La Commission ne part pas de zéro pour conquérir le leadership spatial. Ainsi l'Union européenne (UE) doit investir 12 milliards d'euros sur la période 2014-2020 pour développer des projets spatiaux emblématiques comme Galileo/Egnos et Copernicus. Le système de navigation par satellite de l'Europe est partiellement opérationnel depuis fin 2016. Extrêmement précis, ce système permet à l'Europe d'affirmer son autonomie stratégique, en particulier par rapport au GPS américain.

 "L'offre de services initiaux de Galileo est une avancée majeure pour l'Europe et le premier aboutissement de notre récente stratégie spatiale", avait d'ailleurs souligné fin décembre Elżbieta Ewa Bieńkowska. Début janvier à Bruxelles, elle se félicitait : "l'Europe est là. Nous avons rejoint le club fermé des fournisseurs de services de navigation".

Le système européen de navigation par recouvrement géostationnaire (EGNOS) fournit quant à lui des services de navigation de sauvegarde de la vie aux utilisateurs maritimes, terrestres et de l'aviation dans la plus grande partie de l'Europe. Ces deux programmes de radionavigation européens (Galileo et EGNOS) vont coûter sur la période 1994-2020, "plus de 13 milliards d'euros, dont 2,45 milliards" pour la France, selon des estimations de la Cour des comptes.
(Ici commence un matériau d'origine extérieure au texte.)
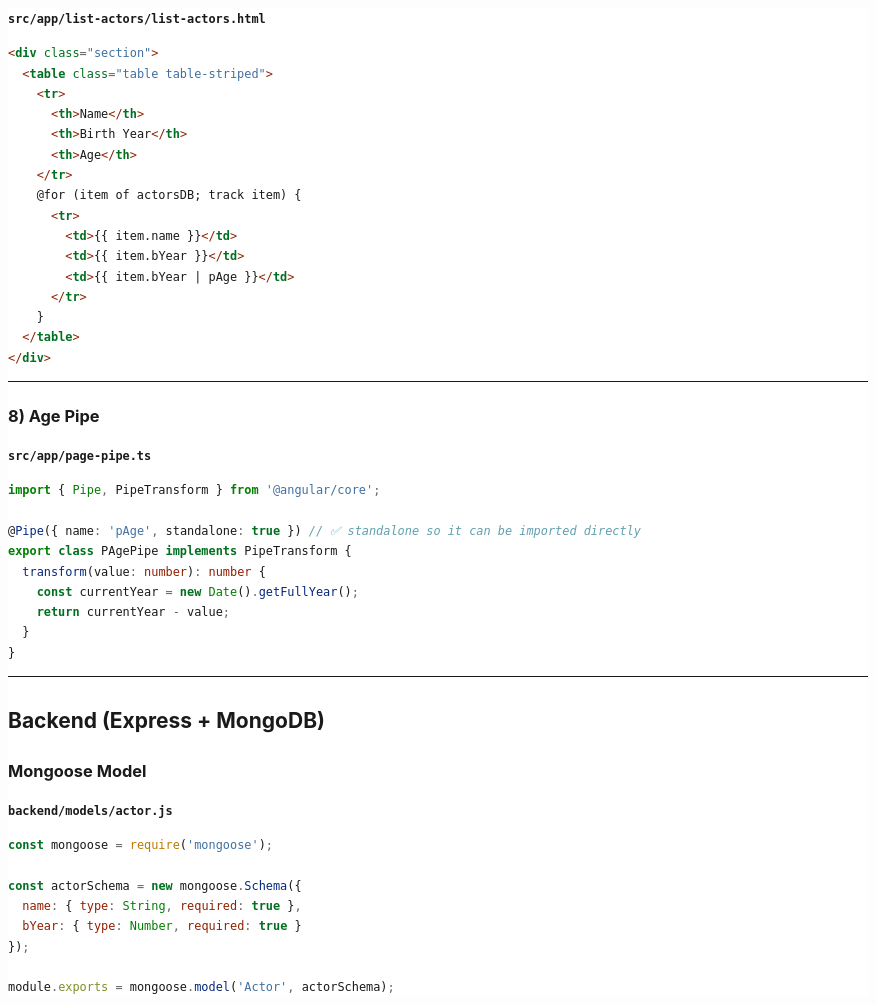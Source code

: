 **`src/app/list-actors/list-actors.html`**
```html
<div class="section">
  <table class="table table-striped">
    <tr>
      <th>Name</th>
      <th>Birth Year</th>
      <th>Age</th>
    </tr>
    @for (item of actorsDB; track item) {
      <tr>
        <td>{{ item.name }}</td>
        <td>{{ item.bYear }}</td>
        <td>{{ item.bYear | pAge }}</td>
      </tr>
    }
  </table>
</div>
```

---

### 8) Age Pipe
**`src/app/page-pipe.ts`**
```ts
import { Pipe, PipeTransform } from '@angular/core';

@Pipe({ name: 'pAge', standalone: true }) // ✅ standalone so it can be imported directly
export class PAgePipe implements PipeTransform {
  transform(value: number): number {
    const currentYear = new Date().getFullYear();
    return currentYear - value;
  }
}
```

---

## Backend (Express + MongoDB)

### Mongoose Model
**`backend/models/actor.js`**
```js
const mongoose = require('mongoose');

const actorSchema = new mongoose.Schema({
  name: { type: String, required: true },
  bYear: { type: Number, required: true }
});

module.exports = mongoose.model('Actor', actorSchema);
```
Par ailleurs, le programme Copernicus (8,4 milliards d'euros dont 1,5 milliard à la charge de la France), l'un des principaux fournisseurs de données d'observation de la terre à travers le monde, contribue déjà à sauver des vies en mer, améliore la réactivité des secours après des catastrophes naturelles telles que les tremblements de terre, les incendies de forêt ou les inondations, et permet aux agriculteurs de mieux gérer leurs cultures. Copernicus a par exemple aidé à la gestion des inondations de juin 2013 en Europe centrale, ou au calcul de scénarios de marée noire lors du naufrage du navire Costa Concordia en janvier 2012. Comme quoi l'Europe spatiale est loin d'être inutile...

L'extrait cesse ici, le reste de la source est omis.